Joyce A. O'Shaughnessy, MD: Yes, that’s an interesting point there. It sounds like’s in summary, we’ve got 2 trials now with now with nab-paclitaxel and atezolizumab—the IMpassion130 with a survival advantage, that’s firm, and then the IMpassion031 in the preoperative setting that has a very nice delta on pathologic complete response. Atezolizumab is really doing well with nab-paclitaxel, that ought to be the standard of care for our patients who we’re going to give a taxane to, correct me if I’m wrong. There are some patients where the taxane may not make sense for a variety of reasons. Then we do have the gemcitabine, carboplatin, and pembrolizumab. It’s not FDA approved yet, but it’s not an unreasonable choice for patients where taxane is not the best choice for them.

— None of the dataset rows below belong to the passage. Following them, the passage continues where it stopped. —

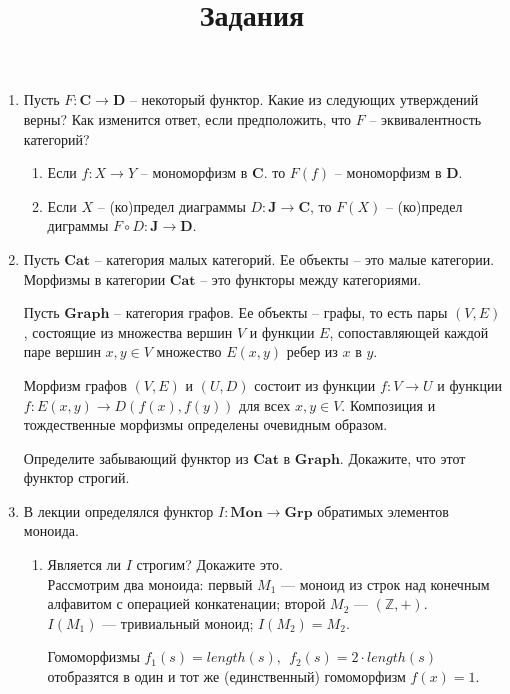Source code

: \documentclass[draft]{article}
\newcommand{\cat}[1]{\mathbf{#1}}
\renewcommand{\C}{\cat{C}}
\newcommand{\D}{\cat{D}}
\newcommand{\Mon}{\cat{Mon}}
\newcommand{\Grp}{\cat{Grp}}
\begin{document}
\title{Задания}
\maketitle

\begin{enumerate}

\item Пусть $F : \C \to \D$ -- некоторый функтор.
Какие из следующих утверждений верны?
Как изменится ответ, если предположить, что $F$ -- эквивалентность категорий?
\begin{enumerate}
\item Если $f : X \to Y$ -- мономорфизм в $\C$. то $F(f)$ -- мономорфизм в $\D$.
\item Если $X$ -- (ко)предел диаграммы $D : \cat{J} \to \C$, то $F(X)$ -- (ко)предел диграммы $F \circ D : \cat{J} \to \D$.
\end{enumerate}

\item Пусть $\cat{Cat}$ -- категория малых категорий.
Ее объекты -- это малые категории.
Морфизмы в категории $\cat{Cat}$ -- это функторы между категориями.

Пусть $\cat{Graph}$ -- категория графов.
Ее объекты -- графы, то есть пары $(V,E)$, состоящие из множества вершин $V$ и функции $E$, сопоставляющей каждой паре вершин $x,y \in V$ множество $E(x,y)$ ребер из $x$ в $y$.

Морфизм графов $(V,E)$ и $(U,D)$ состоит из функции $f : V \to U$ и функции $f : E(x,y) \to D(f(x), f(y))$ для всех $x,y \in V$.
Композиция и тождественные морфизмы определены очевидным образом.

Определите забывающий функтор из $\cat{Cat}$ в $\cat{Graph}$.
Докажите, что этот функтор строгий.

\item В лекции определялся функтор $I : \Mon \to \Grp$ обратимых элементов моноида.
\begin{enumerate}
\item Является ли $I$ строгим? Докажите это.\\
Рассмотрим два моноида: первый $M_1$ --- моноид из строк над конечным алфавитом с операцией конкатенации; второй $M_2$ --- $(\mathbb{Z}, +)$.\\

$I(M_1)$ --- тривиальный моноид; $I(M_2) = M_2$.

Гомоморфизмы $f_1(s) = length(s),~~f_2(s) = 2\cdot length(s)$ отобразятся в один и тот же (единственный) гомоморфизм $f(x) = 1$.


\end{enumerate}
\end{enumerate}
\end{document}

Then we do have the pembrolizumab approval as well for tumor mutational burden high. I don’t know if that’s actually approved, but the MSI [microsatellite instability] high is approved. We have data in metastatic breast cancer that’s tumor mutational burden high, where pembrolizumab can have a positive impact as a single agent. There are some durable responses in those patients, and then MSI high. We don’t find those very often when we do next-generation sequencing, but we will find them occasionally. We do have the opportunity to use pembrolizumab for those patients.
We will stay tuned as some of the data mature, like KEYNOTE-355 on survival, and as we see other trials that we’ll talk about a little bit later to try to improve upon the impact with the immune therapy in the metastatic setting. Thank you guys so much for that summary. I think that brings us right up to date about where we are.